Medical staff, pushed past their breaking point, say something has to change.
Burnout is a crisis hurting physicians, other medical workers, patients and the U.S. health care system, and addressing it must become a top national priority, according to Surgeon General Vivek Murthy, MD, MBA.
On May 23, Murthy published “Addressing Health Worker Burnout: The U.S. Surgeon General’s Advisory on Building a Thriving Health Workforce.” The 76-page paper outlined challenges health care workers faced before the COVID-19 pandemic, and how the pandemic made things worse.
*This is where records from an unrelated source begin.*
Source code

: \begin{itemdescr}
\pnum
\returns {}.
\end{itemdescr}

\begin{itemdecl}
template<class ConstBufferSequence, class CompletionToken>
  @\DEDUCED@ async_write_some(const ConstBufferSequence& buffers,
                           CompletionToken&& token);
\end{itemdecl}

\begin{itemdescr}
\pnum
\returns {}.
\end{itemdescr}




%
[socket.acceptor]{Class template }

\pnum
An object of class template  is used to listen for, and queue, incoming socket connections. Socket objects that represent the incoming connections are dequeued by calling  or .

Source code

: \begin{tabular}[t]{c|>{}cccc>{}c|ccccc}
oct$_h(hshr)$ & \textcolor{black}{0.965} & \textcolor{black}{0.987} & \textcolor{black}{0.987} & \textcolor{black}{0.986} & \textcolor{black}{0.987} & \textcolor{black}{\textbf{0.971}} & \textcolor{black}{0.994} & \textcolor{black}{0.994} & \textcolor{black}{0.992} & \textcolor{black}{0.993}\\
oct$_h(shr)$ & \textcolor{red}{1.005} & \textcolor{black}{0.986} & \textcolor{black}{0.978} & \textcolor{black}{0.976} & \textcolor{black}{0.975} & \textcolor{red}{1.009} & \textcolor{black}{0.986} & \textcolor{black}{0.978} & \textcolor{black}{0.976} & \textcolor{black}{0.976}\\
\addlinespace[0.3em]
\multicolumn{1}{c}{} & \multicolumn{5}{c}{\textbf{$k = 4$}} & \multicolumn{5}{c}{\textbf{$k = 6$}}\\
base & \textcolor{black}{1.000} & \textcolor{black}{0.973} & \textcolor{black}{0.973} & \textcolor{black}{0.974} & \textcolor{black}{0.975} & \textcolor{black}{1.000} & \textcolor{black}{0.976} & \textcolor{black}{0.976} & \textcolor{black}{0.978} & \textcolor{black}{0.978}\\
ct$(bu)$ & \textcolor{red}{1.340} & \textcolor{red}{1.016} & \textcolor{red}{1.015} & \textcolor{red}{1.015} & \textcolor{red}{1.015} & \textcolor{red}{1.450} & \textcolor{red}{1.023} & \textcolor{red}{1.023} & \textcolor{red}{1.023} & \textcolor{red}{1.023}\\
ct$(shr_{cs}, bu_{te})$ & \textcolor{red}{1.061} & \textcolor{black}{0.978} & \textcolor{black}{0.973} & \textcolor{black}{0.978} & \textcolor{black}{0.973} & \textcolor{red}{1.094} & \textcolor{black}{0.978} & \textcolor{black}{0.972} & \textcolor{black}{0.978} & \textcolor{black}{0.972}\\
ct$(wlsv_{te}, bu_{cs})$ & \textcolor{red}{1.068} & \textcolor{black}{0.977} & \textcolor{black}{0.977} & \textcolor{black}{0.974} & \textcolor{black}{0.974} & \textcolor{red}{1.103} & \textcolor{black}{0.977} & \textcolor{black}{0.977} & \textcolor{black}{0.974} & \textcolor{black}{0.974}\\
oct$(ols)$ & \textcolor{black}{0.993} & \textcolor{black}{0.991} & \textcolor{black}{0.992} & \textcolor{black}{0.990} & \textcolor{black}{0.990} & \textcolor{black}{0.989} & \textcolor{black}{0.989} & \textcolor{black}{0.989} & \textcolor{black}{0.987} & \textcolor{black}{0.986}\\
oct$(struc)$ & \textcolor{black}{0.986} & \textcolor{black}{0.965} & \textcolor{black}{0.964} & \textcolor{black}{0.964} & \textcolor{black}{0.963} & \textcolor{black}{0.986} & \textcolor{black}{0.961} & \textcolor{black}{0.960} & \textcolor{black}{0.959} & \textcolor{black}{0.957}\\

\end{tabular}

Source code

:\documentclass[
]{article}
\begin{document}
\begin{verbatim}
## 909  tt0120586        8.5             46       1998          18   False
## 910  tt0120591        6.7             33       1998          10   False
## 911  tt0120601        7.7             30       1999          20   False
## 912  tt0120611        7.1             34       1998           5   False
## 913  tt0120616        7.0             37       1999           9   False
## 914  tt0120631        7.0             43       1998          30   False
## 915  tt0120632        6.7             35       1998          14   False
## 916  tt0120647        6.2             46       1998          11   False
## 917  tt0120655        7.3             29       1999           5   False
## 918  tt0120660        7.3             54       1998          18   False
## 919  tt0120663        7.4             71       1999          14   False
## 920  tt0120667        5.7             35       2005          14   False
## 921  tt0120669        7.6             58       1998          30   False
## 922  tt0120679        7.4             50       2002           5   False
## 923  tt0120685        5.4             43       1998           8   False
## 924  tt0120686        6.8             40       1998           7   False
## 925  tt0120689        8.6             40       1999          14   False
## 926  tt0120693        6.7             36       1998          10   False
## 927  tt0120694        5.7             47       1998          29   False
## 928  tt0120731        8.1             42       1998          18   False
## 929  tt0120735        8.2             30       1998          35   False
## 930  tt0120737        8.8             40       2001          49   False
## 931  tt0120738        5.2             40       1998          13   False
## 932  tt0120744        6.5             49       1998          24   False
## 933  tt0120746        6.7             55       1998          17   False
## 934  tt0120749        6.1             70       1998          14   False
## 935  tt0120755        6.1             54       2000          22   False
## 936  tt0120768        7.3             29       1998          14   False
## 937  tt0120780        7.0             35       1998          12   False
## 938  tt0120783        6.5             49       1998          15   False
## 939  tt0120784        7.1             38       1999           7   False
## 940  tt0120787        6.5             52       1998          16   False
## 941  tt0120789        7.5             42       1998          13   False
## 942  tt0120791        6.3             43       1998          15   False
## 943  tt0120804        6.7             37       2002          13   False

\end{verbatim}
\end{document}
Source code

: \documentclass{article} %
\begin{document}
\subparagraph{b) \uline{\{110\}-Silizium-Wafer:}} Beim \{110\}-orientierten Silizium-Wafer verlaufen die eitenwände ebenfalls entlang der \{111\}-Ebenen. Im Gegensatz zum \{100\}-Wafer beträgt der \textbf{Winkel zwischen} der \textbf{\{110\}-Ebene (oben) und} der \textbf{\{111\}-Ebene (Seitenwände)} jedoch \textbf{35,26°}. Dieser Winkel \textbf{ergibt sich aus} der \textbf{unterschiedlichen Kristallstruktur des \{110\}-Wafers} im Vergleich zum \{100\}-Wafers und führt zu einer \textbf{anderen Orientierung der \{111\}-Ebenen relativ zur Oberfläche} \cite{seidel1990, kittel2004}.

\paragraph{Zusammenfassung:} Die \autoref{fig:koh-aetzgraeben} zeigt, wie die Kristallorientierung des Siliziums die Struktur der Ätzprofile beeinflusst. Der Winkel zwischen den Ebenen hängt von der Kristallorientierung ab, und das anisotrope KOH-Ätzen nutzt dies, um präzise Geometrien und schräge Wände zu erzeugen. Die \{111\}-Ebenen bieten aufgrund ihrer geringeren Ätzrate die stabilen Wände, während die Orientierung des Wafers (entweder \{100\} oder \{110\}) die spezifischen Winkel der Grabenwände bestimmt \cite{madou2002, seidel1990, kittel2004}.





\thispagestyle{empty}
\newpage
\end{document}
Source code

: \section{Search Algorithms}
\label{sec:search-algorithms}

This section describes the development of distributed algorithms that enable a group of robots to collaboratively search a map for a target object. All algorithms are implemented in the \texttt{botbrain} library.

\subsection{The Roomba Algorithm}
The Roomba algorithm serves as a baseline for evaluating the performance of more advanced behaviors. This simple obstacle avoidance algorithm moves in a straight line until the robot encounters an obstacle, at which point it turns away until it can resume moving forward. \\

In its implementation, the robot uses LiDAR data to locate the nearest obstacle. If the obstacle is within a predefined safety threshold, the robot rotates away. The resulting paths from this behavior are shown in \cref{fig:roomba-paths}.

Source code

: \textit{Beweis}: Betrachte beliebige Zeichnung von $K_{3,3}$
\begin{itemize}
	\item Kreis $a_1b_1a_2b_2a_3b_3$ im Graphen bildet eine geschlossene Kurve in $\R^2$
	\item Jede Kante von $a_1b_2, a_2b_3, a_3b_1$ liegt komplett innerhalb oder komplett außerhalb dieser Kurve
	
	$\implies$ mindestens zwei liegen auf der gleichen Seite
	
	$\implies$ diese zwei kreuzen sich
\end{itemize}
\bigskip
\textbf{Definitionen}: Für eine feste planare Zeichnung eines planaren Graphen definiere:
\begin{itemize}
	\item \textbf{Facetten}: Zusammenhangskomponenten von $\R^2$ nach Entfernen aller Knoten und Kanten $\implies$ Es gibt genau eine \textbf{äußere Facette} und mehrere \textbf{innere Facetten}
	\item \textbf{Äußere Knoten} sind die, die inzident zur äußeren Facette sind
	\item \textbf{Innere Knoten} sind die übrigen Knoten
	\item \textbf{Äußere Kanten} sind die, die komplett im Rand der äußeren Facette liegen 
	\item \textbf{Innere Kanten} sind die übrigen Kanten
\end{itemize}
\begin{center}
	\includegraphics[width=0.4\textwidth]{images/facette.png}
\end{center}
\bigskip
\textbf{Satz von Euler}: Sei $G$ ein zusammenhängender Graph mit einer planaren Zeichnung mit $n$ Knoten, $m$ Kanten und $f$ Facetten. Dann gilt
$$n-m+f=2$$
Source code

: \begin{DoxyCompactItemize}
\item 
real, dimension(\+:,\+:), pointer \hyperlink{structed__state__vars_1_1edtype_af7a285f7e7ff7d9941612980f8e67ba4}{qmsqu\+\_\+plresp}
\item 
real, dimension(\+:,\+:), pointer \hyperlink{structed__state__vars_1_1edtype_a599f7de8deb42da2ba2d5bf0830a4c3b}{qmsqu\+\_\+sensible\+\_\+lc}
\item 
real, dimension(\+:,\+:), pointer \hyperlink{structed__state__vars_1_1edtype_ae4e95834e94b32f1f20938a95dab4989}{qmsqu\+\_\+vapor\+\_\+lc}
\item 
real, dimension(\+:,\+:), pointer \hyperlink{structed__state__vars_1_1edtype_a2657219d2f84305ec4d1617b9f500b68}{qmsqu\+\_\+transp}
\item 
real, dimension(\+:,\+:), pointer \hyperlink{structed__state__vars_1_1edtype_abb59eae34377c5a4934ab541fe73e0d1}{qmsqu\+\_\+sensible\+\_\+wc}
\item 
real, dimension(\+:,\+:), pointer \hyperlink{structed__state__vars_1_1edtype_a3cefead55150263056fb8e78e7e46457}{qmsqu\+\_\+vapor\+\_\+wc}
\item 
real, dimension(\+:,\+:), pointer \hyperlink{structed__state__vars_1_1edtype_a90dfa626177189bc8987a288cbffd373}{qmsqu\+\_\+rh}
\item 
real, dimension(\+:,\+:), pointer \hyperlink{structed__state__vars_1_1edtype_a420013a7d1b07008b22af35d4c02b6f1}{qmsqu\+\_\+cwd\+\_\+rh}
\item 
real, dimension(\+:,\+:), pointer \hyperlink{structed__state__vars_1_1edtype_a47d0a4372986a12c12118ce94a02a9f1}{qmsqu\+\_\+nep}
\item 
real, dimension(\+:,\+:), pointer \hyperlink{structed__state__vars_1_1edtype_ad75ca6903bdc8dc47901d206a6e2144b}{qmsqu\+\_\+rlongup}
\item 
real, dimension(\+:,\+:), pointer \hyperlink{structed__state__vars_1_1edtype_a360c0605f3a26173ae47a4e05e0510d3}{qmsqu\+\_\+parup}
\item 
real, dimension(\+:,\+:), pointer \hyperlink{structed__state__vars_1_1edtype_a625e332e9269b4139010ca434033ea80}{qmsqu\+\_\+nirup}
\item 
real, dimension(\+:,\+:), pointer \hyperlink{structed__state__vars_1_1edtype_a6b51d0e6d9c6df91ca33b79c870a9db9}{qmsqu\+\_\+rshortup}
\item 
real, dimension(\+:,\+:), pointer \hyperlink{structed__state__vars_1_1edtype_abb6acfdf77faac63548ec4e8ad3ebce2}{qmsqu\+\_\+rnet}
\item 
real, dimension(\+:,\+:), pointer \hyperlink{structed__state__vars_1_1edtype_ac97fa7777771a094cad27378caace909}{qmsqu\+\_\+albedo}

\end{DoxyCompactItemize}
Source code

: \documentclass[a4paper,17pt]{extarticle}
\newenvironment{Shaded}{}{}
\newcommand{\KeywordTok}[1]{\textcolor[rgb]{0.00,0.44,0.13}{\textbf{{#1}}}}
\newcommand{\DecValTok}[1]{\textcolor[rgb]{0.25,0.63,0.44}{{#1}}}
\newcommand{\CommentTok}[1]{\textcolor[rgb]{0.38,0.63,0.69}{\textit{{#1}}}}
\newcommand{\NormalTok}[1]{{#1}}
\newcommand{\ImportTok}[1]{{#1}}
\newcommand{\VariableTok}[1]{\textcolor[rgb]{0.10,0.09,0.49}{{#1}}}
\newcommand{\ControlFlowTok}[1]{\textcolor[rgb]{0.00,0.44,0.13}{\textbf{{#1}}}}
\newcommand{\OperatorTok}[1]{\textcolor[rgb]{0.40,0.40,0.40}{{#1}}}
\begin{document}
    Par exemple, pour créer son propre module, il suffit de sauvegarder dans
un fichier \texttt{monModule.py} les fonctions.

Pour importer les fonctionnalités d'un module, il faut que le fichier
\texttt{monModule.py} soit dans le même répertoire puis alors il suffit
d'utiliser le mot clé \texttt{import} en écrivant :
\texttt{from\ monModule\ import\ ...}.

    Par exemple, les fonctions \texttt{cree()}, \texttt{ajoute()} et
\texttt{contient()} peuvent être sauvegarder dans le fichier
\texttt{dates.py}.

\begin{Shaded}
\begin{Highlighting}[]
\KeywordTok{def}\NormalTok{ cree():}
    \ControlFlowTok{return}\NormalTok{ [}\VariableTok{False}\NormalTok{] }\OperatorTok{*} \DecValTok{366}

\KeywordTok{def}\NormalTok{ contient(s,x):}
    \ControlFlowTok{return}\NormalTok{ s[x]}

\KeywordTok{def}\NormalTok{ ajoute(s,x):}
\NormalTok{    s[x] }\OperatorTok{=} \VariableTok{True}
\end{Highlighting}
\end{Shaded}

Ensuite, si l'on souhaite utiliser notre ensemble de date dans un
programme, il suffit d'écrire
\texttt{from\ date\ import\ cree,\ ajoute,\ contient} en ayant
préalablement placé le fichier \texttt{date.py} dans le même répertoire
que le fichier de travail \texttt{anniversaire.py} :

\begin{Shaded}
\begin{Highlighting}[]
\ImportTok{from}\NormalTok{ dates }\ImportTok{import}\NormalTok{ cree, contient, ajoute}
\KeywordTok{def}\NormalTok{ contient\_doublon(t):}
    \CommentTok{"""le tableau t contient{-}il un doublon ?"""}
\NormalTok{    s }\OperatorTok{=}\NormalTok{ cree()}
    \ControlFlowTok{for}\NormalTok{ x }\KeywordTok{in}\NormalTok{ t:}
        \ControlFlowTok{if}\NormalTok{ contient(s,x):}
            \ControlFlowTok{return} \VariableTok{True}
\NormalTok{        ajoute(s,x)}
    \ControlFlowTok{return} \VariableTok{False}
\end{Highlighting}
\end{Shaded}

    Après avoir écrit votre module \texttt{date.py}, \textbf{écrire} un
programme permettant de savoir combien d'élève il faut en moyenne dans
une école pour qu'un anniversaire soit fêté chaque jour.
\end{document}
Murthy offered practices and policies that health care organizations, insurers, technology companies, lawmakers, academics, and communities can take to help the problem “so that health workers can thrive and better answer their call as healers.”
“The nation’s health depends on the well-being of our health workforce. Confronting the long-standing drivers of burnout among our health workers must be a top national priority,” Murthy said in a news release about the advisory. “COVID-19 has been a uniquely traumatic experience for the health workforce and for their families, pushing them past their breaking point. Now, we owe them a debt of gratitude and action. And if we fail to act, we will place our nation’s health at risk. This Surgeon General’s Advisory outlines how we can all help heal those who have sacrificed so much to help us heal.”
What to Do Next
Murthy offered topline recommendations to address physician and health care worker burnout:
“We can begin by listening to health workers and seek their involvement to improve processes, workflows, and organizational culture,” Murthy said in the press release.
Health care leaders must ensure on-demand counseling and after work hours care are more accessible to health workers to promote and preserve their well-being.
Health care organizations should provide workers with living wages, paid sick and family leave, rest breaks, evaluation of workloads and working hours, educational debt support, and family-friendly policies including childcare and care for older adults. They must ensure adequate staffing, including surge capacity for public health emergencies, that is representative of the communities they serve.
“This is critical to protect and sustain health workers and communities,” Murthy said.
One study showed that on average, for every hour of direct patient care, a primary care provider will spend two hours a day on administrative tasks. “That is time that could be spent with patients, in the community, and building relationships with colleagues, which is essential to strengthening the health and well-being of both health workers and patients,” the press release said.
This includes peer and team-based models of care to strengthen collaboration and create opportunities for social support and community.
Federal, state, local and tribal governments should diversify and expand the public health workforce and improve disease surveillance systems to help address social determinants of health and health inequities, counter health misinformation, and strengthen partnerships across clinical and community settings.
The problem has potential to get even worse due to current and projected shortages of physicians and other medical workers, Murthy said, citing the U.S. Bureau of Labor Statistics and the Association of American Medical Colleges.
The nation will need 1.1 million nurses to replace those retiring at the end of 2022. Within five years, there is a projected shortage of more than 3 million low-wage health workers, and by 2033, there is a projected shortage of up to 139,000 physicians.